Set against the backdrop of the political turmoil in Sri Lanka leading up to the 1983 riots, this novel is about a young boy whose childhood is different from others. It is about his experience of homosexual love and relationship with a disturbed yet strong-headed and far too intelligent boy from his class. The novel tells you how far a boy like Arjie is going to go ahead and risk everything for what he considers love. But Arjie or Shehan are not the only ones who are forbidden from their loved ones, Radha (Arjie’s aunty) and Amma (Arjie’s mother) also find themselves forbidden from their loved ones and end in tragic separations. Shehan not only deals with the anxiety of his rather short-lived relationship with Arjie, he also has to bear the absence of his dearest ones. After his parents’ divorce, his mother left for abroad and throughout the novel he tries to come into terms with her absence. Having said all these, this is a novel about Sri Lanka at the core of it. It is largely about the ethnic tension and clashes between the Tamils and Sinhalese during the 1980’s. It also tries to capture, apart from the ethnic tension, the collective and individual confrontations of class, gender and sexuality in that society. The novel can be read as a serious discussion about space and place within which notions of freedom and identity are played out. It’s also about the politics of the luminal spaces, either real and physical spaces in the form of property, house, or a room etc which are more open to transformation at the will of the subjects (Shehan’s room in his house or the garage where Arjie and Shehan make out aren’t necessarily queer spaces till they invade and manipulate).

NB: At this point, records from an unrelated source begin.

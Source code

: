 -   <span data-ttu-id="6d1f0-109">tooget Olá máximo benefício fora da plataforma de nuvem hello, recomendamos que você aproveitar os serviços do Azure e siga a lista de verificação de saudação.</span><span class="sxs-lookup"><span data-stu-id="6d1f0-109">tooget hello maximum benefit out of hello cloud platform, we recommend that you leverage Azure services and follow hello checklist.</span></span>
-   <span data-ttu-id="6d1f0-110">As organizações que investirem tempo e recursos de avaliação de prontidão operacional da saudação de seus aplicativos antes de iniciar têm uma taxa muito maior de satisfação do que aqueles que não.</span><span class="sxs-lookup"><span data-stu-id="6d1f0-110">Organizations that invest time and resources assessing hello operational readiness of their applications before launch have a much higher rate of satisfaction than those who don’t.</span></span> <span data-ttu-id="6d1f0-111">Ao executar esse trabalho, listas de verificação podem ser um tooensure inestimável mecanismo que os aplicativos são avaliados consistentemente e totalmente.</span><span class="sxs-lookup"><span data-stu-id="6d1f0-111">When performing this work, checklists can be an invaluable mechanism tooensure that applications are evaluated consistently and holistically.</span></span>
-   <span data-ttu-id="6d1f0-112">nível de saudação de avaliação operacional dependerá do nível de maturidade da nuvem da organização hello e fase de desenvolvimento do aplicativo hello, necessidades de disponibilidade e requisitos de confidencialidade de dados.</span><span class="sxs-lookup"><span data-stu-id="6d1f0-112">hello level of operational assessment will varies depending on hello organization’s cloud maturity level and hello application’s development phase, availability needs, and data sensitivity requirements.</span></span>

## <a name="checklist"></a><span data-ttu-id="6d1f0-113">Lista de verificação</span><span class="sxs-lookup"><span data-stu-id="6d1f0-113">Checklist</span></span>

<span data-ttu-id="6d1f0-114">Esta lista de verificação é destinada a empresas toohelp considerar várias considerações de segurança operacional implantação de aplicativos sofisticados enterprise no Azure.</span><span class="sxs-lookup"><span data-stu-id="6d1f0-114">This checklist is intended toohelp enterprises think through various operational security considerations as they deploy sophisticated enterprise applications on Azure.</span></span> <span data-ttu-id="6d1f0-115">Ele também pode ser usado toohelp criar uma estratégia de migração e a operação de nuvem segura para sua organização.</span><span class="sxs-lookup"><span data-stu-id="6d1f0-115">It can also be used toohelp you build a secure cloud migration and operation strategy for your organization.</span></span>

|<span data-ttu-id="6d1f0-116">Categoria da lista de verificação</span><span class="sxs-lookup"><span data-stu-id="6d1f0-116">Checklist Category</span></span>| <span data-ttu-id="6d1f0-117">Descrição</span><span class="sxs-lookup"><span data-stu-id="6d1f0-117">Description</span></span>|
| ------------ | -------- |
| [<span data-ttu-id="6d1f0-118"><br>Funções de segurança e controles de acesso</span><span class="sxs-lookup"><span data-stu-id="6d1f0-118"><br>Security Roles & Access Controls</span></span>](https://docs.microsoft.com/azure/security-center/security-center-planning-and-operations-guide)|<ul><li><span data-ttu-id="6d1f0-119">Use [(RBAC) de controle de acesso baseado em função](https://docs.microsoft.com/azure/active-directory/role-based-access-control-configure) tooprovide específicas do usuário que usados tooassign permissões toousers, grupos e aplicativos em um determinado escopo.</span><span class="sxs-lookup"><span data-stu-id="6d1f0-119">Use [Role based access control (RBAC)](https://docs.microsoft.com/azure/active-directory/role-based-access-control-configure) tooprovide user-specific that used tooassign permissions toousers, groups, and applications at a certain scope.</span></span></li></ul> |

The novel is multilayered and dense and hence there can be different ways of reading it. One way is to read it as a book about forbidden love and relationships, about people’s secrets and their deepest yearnings that are always refuted from realisation by different forces. In the Freudian sense it is the repression of the human desire. Hence it can be simultaneously read as an exposition on the idea of freedom. To forbid is to disrobe somebody’s freedom. In the different stories freedom is essentially found to be denied. And one is completely aware of the consequences in which people can be driven to when such an essential aspect is denied to people. Apart from the denial of a relationship or pursuit one delights in, which is a very personal and individual narrative, the riot that is recorded at the end shows that the collective freedom of the Tamils is taken away reducing them to the status of refugee or statelessness and whatsoever. The book asks what happens when such basic freedom, right, property, etc are denied to people. Definitely there is a whole shift in the existential experience of the people. Alienation is one of them. Not just Radha or Arjie or Shehan go through feelings of alienation because of reasons particular to them other characters also go through their own sense of alienations in their own ways; individual or collective. The writer weaves these different themes and narratives together with ease and spontaneity to tell a story which is at once very “Sri-Lankan” but also equally personal and yet universal (alienation) at the same time. This is precisely the strength of the novel.

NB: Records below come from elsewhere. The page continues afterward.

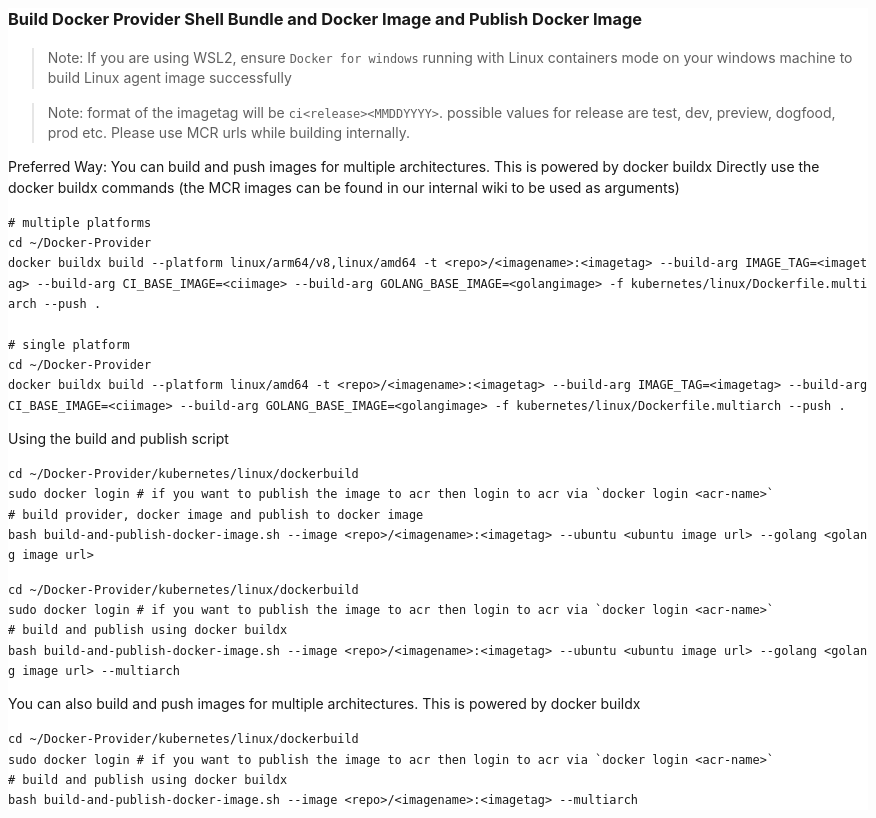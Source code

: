 ### Build Docker Provider Shell Bundle and Docker Image and Publish Docker Image

> Note: If you are using WSL2, ensure `Docker for windows` running with Linux containers mode on your windows machine to build Linux agent image successfully

> Note: format of the imagetag will be `ci<release><MMDDYYYY>`. possible values for release are test, dev, preview, dogfood, prod etc. Please use MCR urls while building internally.

Preferred Way: You can build and push images for multiple architectures. This is powered by docker buildx
Directly use the docker buildx commands (the MCR images can be found in our internal wiki to be used as arguments)
```
# multiple platforms
cd ~/Docker-Provider
docker buildx build --platform linux/arm64/v8,linux/amd64 -t <repo>/<imagename>:<imagetag> --build-arg IMAGE_TAG=<imagetag> --build-arg CI_BASE_IMAGE=<ciimage> --build-arg GOLANG_BASE_IMAGE=<golangimage> -f kubernetes/linux/Dockerfile.multiarch --push .

# single platform
cd ~/Docker-Provider
docker buildx build --platform linux/amd64 -t <repo>/<imagename>:<imagetag> --build-arg IMAGE_TAG=<imagetag> --build-arg CI_BASE_IMAGE=<ciimage> --build-arg GOLANG_BASE_IMAGE=<golangimage> -f kubernetes/linux/Dockerfile.multiarch --push .
```

Using the build and publish script

```
cd ~/Docker-Provider/kubernetes/linux/dockerbuild
sudo docker login # if you want to publish the image to acr then login to acr via `docker login <acr-name>`
# build provider, docker image and publish to docker image
bash build-and-publish-docker-image.sh --image <repo>/<imagename>:<imagetag> --ubuntu <ubuntu image url> --golang <golang image url>
```

```
cd ~/Docker-Provider/kubernetes/linux/dockerbuild
sudo docker login # if you want to publish the image to acr then login to acr via `docker login <acr-name>`
# build and publish using docker buildx
bash build-and-publish-docker-image.sh --image <repo>/<imagename>:<imagetag> --ubuntu <ubuntu image url> --golang <golang image url> --multiarch
```

You can also build and push images for multiple architectures. This is powered by docker buildx
```
cd ~/Docker-Provider/kubernetes/linux/dockerbuild
sudo docker login # if you want to publish the image to acr then login to acr via `docker login <acr-name>`
# build and publish using docker buildx
bash build-and-publish-docker-image.sh --image <repo>/<imagename>:<imagetag> --multiarch
```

The strength of the novel is that it brings together different narratives of love and taboo, which is human’s most profoundly unfortunate truth together while the larger tensions surrounding these people are kept intact throughout. The novel also implies that it’s not just the queer identity and relationship which are tabooed; women (Radha) who question hetero-normative and patriarchal structures are equally tabooed. People who refute the collective ethnic ethos are also be deemed as outcasts in a society like this one. Love doesn’t triumph in their stories because to love indeed is to be tabooed. Such personal narratives are often obscured and engulfed by stronger and larger forces of collective narratives; of nationalism and ethnicity, of social values and traditions leaving almost no scope for individual choice and reason. The riot engulfs and obscures the fate of the Tamils at the end. Each of the story ends in grief. The writer makes no attempt to humanize the stories at all. They are told as they would have happened.